As you may already know The National Institute of Allergy and Infectious Diseases (NIAID) has developed a series of blog posts on the AIDS.gov website related to planning for the future of NIAID’s HIV/AIDS clinical trial networks. NIAID is seeking input from the broader research and HIV/AIDS communities on specific aspects of the restructuring of NIAID’s research networks. They are specifically seeking comments about the treatment and prevention research priorities that should be addressed during the coming years.

As members of HANC Legacy’s Women and HIV Research Collaborative we have noticed that very few comments that have been submitted to date on any of the NIAID blogs have placed an emphasis on the urgent need for ongoing domestic prevention and treatment research that focuses on HIV/AIDS and women. We are therefore issuing this call to action.

PLEASE:

•   Go to http://bit.ly/NIAID_Blogs and select one or more of the NIAID blogs.

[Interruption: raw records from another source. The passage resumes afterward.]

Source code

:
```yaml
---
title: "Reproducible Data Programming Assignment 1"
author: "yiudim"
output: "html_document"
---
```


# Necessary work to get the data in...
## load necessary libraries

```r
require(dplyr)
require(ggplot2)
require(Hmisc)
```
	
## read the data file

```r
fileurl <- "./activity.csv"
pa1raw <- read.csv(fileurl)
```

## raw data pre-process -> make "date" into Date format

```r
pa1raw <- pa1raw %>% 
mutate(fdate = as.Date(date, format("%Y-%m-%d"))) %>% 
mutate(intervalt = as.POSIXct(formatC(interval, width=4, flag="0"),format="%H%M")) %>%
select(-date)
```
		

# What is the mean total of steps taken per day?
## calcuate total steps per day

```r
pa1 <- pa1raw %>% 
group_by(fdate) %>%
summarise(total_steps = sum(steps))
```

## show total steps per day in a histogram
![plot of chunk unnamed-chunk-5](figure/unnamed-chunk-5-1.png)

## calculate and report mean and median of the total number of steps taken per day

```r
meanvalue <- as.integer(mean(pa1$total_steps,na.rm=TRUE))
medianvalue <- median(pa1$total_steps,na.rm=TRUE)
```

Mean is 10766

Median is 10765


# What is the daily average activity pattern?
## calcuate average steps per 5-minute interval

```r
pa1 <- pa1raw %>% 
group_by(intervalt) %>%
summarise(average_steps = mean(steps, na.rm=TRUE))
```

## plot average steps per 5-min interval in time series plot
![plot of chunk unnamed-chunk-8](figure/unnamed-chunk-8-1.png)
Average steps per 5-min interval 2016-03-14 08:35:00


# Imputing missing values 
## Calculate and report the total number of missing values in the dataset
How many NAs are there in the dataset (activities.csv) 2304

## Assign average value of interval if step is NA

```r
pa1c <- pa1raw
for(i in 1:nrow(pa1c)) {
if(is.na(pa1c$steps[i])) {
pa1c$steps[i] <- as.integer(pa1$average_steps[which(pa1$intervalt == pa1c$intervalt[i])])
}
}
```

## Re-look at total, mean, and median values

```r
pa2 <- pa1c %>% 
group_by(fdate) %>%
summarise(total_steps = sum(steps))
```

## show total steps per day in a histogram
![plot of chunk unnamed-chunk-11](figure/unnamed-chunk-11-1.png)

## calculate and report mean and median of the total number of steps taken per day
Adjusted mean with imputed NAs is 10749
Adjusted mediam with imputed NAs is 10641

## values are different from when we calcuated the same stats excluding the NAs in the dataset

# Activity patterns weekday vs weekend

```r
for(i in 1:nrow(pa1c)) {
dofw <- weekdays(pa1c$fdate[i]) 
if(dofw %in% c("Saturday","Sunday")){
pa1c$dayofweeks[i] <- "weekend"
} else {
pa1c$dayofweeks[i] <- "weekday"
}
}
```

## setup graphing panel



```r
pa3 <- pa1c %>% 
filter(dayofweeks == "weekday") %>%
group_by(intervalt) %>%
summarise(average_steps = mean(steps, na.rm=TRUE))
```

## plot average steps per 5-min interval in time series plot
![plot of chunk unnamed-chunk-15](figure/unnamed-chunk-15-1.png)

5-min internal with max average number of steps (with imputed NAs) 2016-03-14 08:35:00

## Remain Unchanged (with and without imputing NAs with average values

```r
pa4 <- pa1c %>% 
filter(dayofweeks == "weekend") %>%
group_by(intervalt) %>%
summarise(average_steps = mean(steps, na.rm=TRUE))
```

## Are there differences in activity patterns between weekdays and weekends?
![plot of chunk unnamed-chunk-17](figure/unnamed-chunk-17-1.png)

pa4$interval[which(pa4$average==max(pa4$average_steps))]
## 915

•   Add your comments (or see the sample below that you may use and/or edit) about the need for a renewed focus on HIV research with women in the United States. To help in that process we have provided a sample comment post that includes some talking points that you can cut and paste into a blog posting. Please write your own response, or simply submit some or all of the points provided below.

And

•   Forward this email or the link to this post to everyone you know who would be willing to make sure that HIV research for Women in the United States remains a priority.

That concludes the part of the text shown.